From the very first line of the data to the line containing "drop_while_view() requires @@<V>", retype everything exactly, leaving the pictures behind.

■ ■ ■ ■

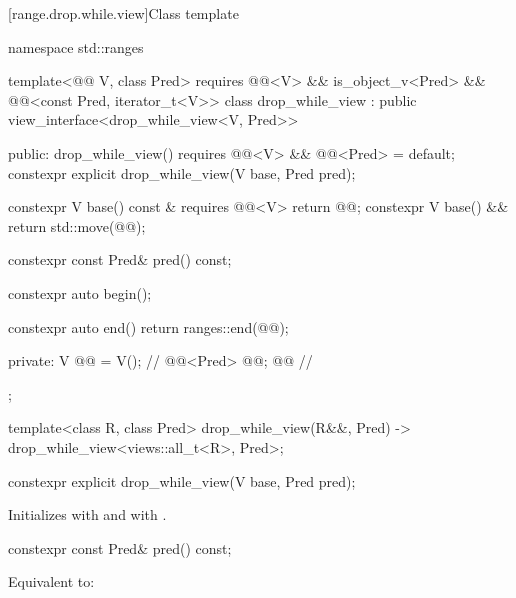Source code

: [range.drop.while.view]{Class template }

%
%
%
\begin{codeblock}
namespace std::ranges {
  template<@@ V, class Pred>
    requires @@<V> && is_object_v<Pred> &&
             @@<const Pred, iterator_t<V>>
  class drop_while_view : public view_interface<drop_while_view<V, Pred>> {
  public:
    drop_while_view() requires @@<V> && @@<Pred> = default;
    constexpr explicit drop_while_view(V base, Pred pred);

    constexpr V base() const & requires @@<V> { return @@; }
    constexpr V base() && { return std::move(@@); }

    constexpr const Pred& pred() const;

    constexpr auto begin();

    constexpr auto end() { return ranges::end(@@); }

  private:
    V @@ = V();                                      // \expos
    @@<Pred> @@; @\itcorr[-1]@                           // \expos
  };

  template<class R, class Pred>
    drop_while_view(R&&, Pred) -> drop_while_view<views::all_t<R>, Pred>;
}
\end{codeblock}

%
\begin{itemdecl}
constexpr explicit drop_while_view(V base, Pred pred);
\end{itemdecl}

\begin{itemdescr}
\pnum
\effects
Initializes  with  and
 with .
\end{itemdescr}

%
\begin{itemdecl}
constexpr const Pred& pred() const;
\end{itemdecl}

\begin{itemdescr}
\pnum
\effects
Equivalent to: 
\end{itemdescr}


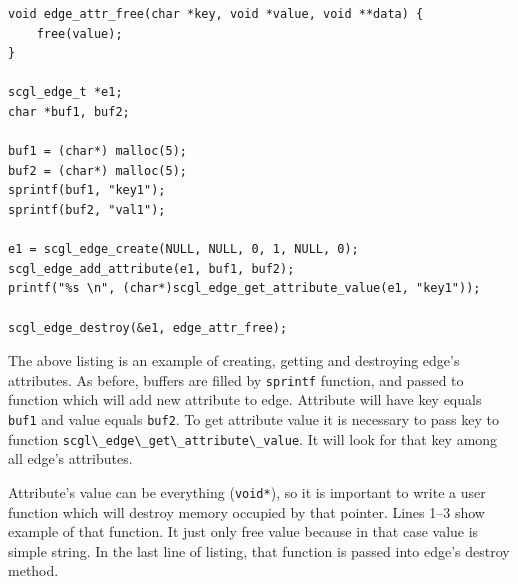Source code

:\documentclass[a4paper,12pt,polish,twoside,openright]{thesis}
\newcommand\code[1]{\lstinline[style=line]{#1}}
\begin{document}
\begin{lstlisting}[style=code,caption={Managing edge's attributes}]
void edge_attr_free(char *key, void *value, void **data) {
	free(value);
}

scgl_edge_t *e1;
char *buf1, buf2;

buf1 = (char*) malloc(5);
buf2 = (char*) malloc(5);
sprintf(buf1, "key1");
sprintf(buf2, "val1");

e1 = scgl_edge_create(NULL, NULL, 0, 1, NULL, 0);
scgl_edge_add_attribute(e1, buf1, buf2);
printf("%s \n", (char*)scgl_edge_get_attribute_value(e1, "key1"));

scgl_edge_destroy(&e1, edge_attr_free);
\end{lstlisting}
The above listing is an example of creating, getting and destroying edge's attributes.
As before, buffers are filled by \code{sprintf} function, and passed to function which will add new attribute to edge.
Attribute will have key equals \code{buf1} and value equals \code{buf2}.
To get attribute value it is necessary to pass key to function \code{scgl\_edge\_get\_attribute\_value}. It will look for that key among all edge's attributes.

Attribute's value can be everything (\code{void*}), so it is important to write a user function which will destroy memory occupied by that pointer.
Lines 1--3 show example of that function.
It just only free value because in that case value is simple string.
In the last line of listing, that function is passed into edge's destroy method.
\end{document}
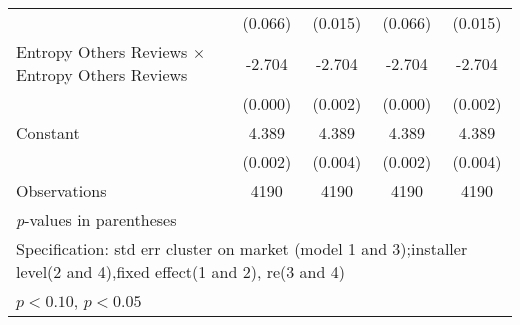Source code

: {\begin{tabular}{l*{4}{c}}
                    &     (0.066)       &     (0.015)       &     (0.066)       &     (0.015)       \\
[1em]
Entropy Others Reviews $\times$ Entropy Others Reviews&      -2.704\sym{*}&      -2.704\sym{*}&      -2.704\sym{*}&      -2.704\sym{*}\\
                    &     (0.000)       &     (0.002)       &     (0.000)       &     (0.002)       \\
[1em]
Constant            &       4.389\sym{*}&       4.389\sym{*}&       4.389\sym{*}&       4.389\sym{*}\\
                    &     (0.002)       &     (0.004)       &     (0.002)       &     (0.004)       \\
\hline
Observations        &        4190       &        4190       &        4190       &        4190       \\
\hline\hline
\multicolumn{5}{l}{\footnotesize \textit{p}-values in parentheses}\\
\multicolumn{5}{l}{\footnotesize Specification: std err cluster on market (model 1 and 3);installer level(2 and 4),fixed effect(1 and 2), re(3 and 4) }\\
\multicolumn{5}{l}{\footnotesize \sym{+} \(p<0.10\), \sym{*} \(p<0.05\)}\\
\end{tabular}
}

■ ■ ■ ■

Solution:
Source code

: [range.drop.while.view]{Class template }

%
%
%
\begin{codeblock}
namespace std::ranges {
  template<@@ V, class Pred>
    requires @@<V> && is_object_v<Pred> &&
             @@<const Pred, iterator_t<V>>
  class drop_while_view : public view_interface<drop_while_view<V, Pred>> {
  public:
    drop_while_view() requires @@<V> && @@<Pred> = default;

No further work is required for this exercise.